EXERCISE DETAILS
Please go line by line and repeat the data below exactly, with no images.

** Opening PROVIDED MATERIAL block **

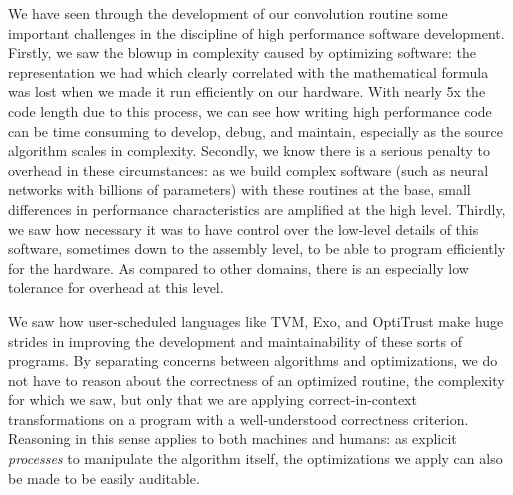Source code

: \documentclass[acmsmall, nonacm=true]{acmart}
\begin{document}
We have seen through the development of our convolution routine some important challenges in the discipline of high performance software development. Firstly, we saw the blowup in complexity caused by optimizing software: the representation we had which clearly correlated with the mathematical formula was lost when we made it run efficiently on our hardware. With nearly 5x the code length due to this process, we can see how writing high performance code can be time consuming to develop, debug, and maintain, especially as the source algorithm scales in complexity. Secondly, we know there is a serious penalty to overhead in these circumstances: as we build complex software (such as neural networks with billions of parameters) with these routines at the base, small differences in performance characteristics are amplified at the high level. Thirdly, we saw how necessary it was to have control over the low-level details of this software, sometimes down to the assembly level, to be able to program efficiently for the hardware. As compared to other domains, there is an especially low tolerance for overhead at this level.

We saw how user-scheduled languages like TVM, Exo, and OptiTrust make huge strides in improving the development and maintainability of these sorts of programs. By separating concerns between algorithms and optimizations, we do not have to reason about the correctness of an optimized routine, the complexity for which we saw, but only that we are applying correct-in-context transformations on a program with a well-understood correctness criterion. Reasoning in this sense applies to both machines and humans: as explicit \textit{processes} to manipulate the algorithm itself, the optimizations we apply can also be made to be easily auditable. 
\end{document}
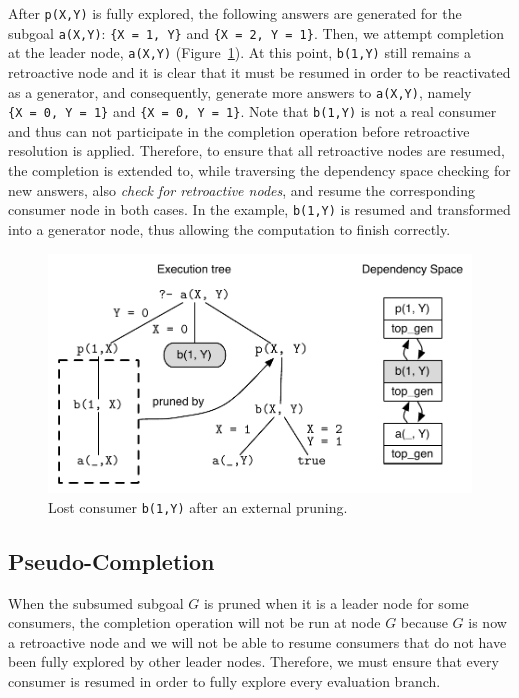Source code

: After \texttt{p(X,Y)} is fully explored, the following answers are generated for the subgoal \texttt{a(X,Y)}:
\texttt{\{X~=~1,~Y\}} and \texttt{\{X~=~2,~Y~=~1\}}. Then, we attempt completion at the leader node,
\texttt{a(X,Y)} (Figure~\ref{fig:retro_lost_consumer}). At this point, \texttt{b(1,Y)} still remains
a retroactive node and it is clear that it must be resumed in order to be reactivated as a generator,
and consequently, generate more answers to \texttt{a(X,Y)}, namely \texttt{\{X~=~0,~Y~=~1\}} and
\texttt{\{X~=~0,~Y~=~1\}}. Note that \texttt{b(1,Y)} is not a real consumer and thus can not participate
in the completion operation before retroactive resolution is applied. Therefore, to ensure that all
retroactive nodes are resumed, the completion is extended to, while traversing the dependency space
checking for new answers, also \textit{check for retroactive nodes}, and resume the corresponding
consumer node in both cases. In the example, \texttt{b(1,Y)} is resumed and transformed into a
generator node, thus allowing the computation to finish correctly.

\begin{figure}[ht]
  \centering
    \includegraphics[scale=0.6]{retro_lost_consumer.pdf}
  \caption{Lost consumer \texttt{b(1,Y)} after an external pruning.}
  \label{fig:retro_lost_consumer}
\end{figure}

\subsection{Pseudo-Completion}

When the subsumed subgoal $G$ is pruned when it is a leader node for some consumers, the completion operation
will not be run at node $G$ because $G$ is now a retroactive node and we will not be able to resume
consumers that do not have been fully explored by other leader nodes. Therefore, we must ensure
that every consumer is resumed in order to fully explore every evaluation branch.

** Closing PROVIDED MATERIAL block **

ANSWER SPACE
Source code

: \documentclass[acmsmall, nonacm=true]{acmart}
\begin{document}
We have seen through the development of our convolution routine some important challenges in the discipline of high performance software development. Firstly, we saw the blowup in complexity caused by optimizing software: the representation we had which clearly correlated with the mathematical formula was lost when we made it run efficiently on our hardware. With nearly 5x the code length due to this process, we can see how writing high performance code can be time consuming to develop, debug, and maintain, especially as the source algorithm scales in complexity. Secondly, we know there is a serious penalty to overhead in these circumstances: as we build complex software (such as neural networks with billions of parameters) with these routines at the base, small differences in performance characteristics are amplified at the high level. Thirdly, we saw how necessary it was to have control over the low-level details of this software, sometimes down to the assembly level, to be able to program efficiently for the hardware. As compared to other domains, there is an especially low tolerance for overhead at this level.

We saw how user-scheduled languages like TVM, Exo, and OptiTrust make huge strides in improving the development and maintainability of these sorts of programs. By separating concerns between algorithms and optimizations, we do not have to reason about the correctness of an optimized routine, the complexity for which we saw, but only that we are applying correct-in-context transformations on a program with a well-understood correctness criterion. Reasoning in this sense applies to both machines and humans: as explicit \textit{processes} to manipulate the algorithm itself, the optimizations we apply can also be made to be easily auditable. 
\end{document}
Source code

: After \texttt{p(X,Y)} is fully explored, the following answers are generated for the subgoal \texttt{a(X,Y)}:
\texttt{\{X~=~1,~Y\}} and \texttt{\{X~=~2,~Y~=~1\}}. Then, we attempt completion at the leader node,
\texttt{a(X,Y)} (Figure~\ref{fig:retro_lost_consumer}). At this point, \texttt{b(1,Y)} still remains
a retroactive node and it is clear that it must be resumed in order to be reactivated as a generator,
and consequently, generate more answers to \texttt{a(X,Y)}, namely \texttt{\{X~=~0,~Y~=~1\}} and
\texttt{\{X~=~0,~Y~=~1\}}. Note that \texttt{b(1,Y)} is not a real consumer and thus can not participate
in the completion operation before retroactive resolution is applied. Therefore, to ensure that all
retroactive nodes are resumed, the completion is extended to, while traversing the dependency space
checking for new answers, also \textit{check for retroactive nodes}, and resume the corresponding
consumer node in both cases. In the example, \texttt{b(1,Y)} is resumed and transformed into a
generator node, thus allowing the computation to finish correctly.

\begin{figure}[ht]
  \centering
    \includegraphics[scale=0.6]{retro_lost_consumer.pdf}
  \caption{Lost consumer \texttt{b(1,Y)} after an external pruning.}
  \label{fig:retro_lost_consumer}
\end{figure}

\subsection{Pseudo-Completion}

When the subsumed subgoal $G$ is pruned when it is a leader node for some consumers, the completion operation
will not be run at node $G$ because $G$ is now a retroactive node and we will not be able to resume
consumers that do not have been fully explored by other leader nodes. Therefore, we must ensure
that every consumer is resumed in order to fully explore every evaluation branch.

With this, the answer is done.